PROBLEM DESCRIPTION: The data below holds a line containing "- What mood are you in today?" and a line containing "The users' answers"; please quote exactly those two lines and every line between them, and nothing else.

------------------------

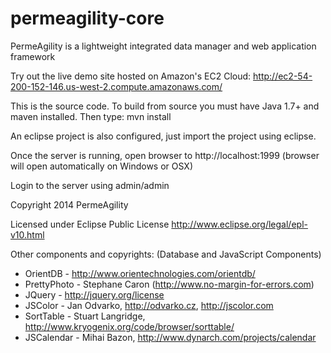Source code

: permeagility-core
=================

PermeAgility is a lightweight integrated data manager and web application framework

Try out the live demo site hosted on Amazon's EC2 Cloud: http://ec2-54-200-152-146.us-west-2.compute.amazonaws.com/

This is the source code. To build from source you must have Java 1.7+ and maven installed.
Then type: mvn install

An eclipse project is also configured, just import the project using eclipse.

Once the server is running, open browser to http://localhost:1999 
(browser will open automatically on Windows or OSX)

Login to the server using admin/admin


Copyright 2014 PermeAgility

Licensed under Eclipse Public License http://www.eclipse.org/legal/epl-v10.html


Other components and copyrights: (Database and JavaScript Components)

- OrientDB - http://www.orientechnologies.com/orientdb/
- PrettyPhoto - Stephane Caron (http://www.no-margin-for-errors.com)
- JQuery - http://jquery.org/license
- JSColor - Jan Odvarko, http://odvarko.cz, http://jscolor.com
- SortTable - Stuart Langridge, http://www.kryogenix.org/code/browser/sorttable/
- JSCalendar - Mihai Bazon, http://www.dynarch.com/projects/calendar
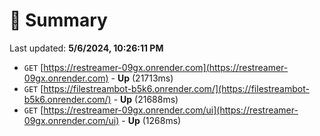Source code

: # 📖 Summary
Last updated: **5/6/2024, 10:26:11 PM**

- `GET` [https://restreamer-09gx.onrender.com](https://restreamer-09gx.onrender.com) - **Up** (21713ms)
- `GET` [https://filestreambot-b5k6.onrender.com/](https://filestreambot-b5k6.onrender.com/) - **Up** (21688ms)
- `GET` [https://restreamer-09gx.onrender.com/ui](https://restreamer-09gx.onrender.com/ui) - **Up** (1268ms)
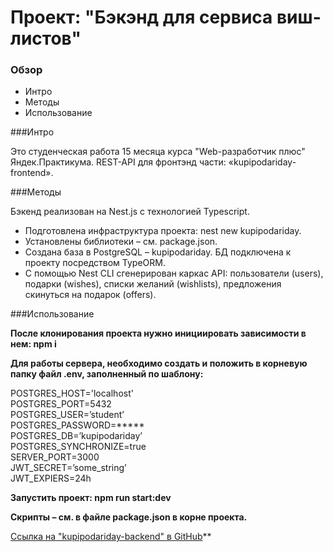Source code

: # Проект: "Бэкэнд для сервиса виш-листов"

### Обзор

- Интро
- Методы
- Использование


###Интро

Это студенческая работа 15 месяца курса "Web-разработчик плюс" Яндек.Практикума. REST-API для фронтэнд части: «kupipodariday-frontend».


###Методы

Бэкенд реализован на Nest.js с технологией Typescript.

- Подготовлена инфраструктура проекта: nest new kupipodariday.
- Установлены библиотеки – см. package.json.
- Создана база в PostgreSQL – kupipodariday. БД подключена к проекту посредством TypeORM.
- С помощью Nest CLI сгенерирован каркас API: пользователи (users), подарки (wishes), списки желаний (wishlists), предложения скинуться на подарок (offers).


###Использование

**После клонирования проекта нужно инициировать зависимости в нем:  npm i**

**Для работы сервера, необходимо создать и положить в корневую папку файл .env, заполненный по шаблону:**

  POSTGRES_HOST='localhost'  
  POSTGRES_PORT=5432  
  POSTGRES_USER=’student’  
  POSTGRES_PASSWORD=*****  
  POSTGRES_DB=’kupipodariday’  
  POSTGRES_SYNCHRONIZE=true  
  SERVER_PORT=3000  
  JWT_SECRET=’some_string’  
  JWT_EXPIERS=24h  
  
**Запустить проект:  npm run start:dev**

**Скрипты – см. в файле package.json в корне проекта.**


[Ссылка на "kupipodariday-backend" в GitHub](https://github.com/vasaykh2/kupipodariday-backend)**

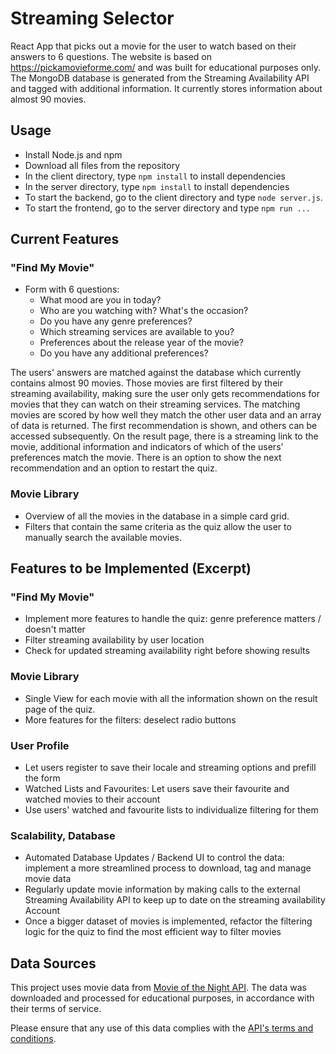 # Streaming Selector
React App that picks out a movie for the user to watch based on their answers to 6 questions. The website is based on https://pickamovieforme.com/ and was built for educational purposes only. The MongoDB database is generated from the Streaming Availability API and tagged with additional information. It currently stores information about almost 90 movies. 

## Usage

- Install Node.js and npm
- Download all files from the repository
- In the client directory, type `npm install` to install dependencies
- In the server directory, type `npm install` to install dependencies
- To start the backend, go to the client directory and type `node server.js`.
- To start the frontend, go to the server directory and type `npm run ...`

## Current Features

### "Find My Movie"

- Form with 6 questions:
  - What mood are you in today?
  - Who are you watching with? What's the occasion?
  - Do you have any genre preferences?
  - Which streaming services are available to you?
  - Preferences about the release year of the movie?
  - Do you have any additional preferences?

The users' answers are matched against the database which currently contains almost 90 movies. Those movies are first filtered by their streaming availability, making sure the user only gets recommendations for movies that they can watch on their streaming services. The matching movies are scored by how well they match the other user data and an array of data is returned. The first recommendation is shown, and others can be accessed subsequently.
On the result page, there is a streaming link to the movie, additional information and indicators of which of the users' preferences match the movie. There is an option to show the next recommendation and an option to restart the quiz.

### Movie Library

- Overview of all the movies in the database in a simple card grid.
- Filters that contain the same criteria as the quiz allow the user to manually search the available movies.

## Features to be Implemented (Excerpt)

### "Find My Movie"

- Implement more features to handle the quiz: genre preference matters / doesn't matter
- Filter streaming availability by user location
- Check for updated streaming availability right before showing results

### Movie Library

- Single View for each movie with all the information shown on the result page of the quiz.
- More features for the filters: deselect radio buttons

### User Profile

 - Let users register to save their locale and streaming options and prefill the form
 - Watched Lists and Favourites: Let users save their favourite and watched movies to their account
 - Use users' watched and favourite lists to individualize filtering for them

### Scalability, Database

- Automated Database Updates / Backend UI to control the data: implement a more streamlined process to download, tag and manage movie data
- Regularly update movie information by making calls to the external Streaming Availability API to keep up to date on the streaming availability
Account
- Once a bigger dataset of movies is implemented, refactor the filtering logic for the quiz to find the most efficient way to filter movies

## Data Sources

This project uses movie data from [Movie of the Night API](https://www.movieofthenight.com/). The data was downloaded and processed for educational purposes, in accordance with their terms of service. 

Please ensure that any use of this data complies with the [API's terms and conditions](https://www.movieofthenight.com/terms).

------------------------

SOLUTION:
  - What mood are you in today?
  - Who are you watching with? What's the occasion?
  - Do you have any genre preferences?
  - Which streaming services are available to you?
  - Preferences about the release year of the movie?
  - Do you have any additional preferences?

The users' answers are matched against the database which currently contains almost 90 movies. Those movies are first filtered by their streaming availability, making sure the user only gets recommendations for movies that they can watch on their streaming services. The matching movies are scored by how well they match the other user data and an array of data is returned. The first recommendation is shown, and others can be accessed subsequently.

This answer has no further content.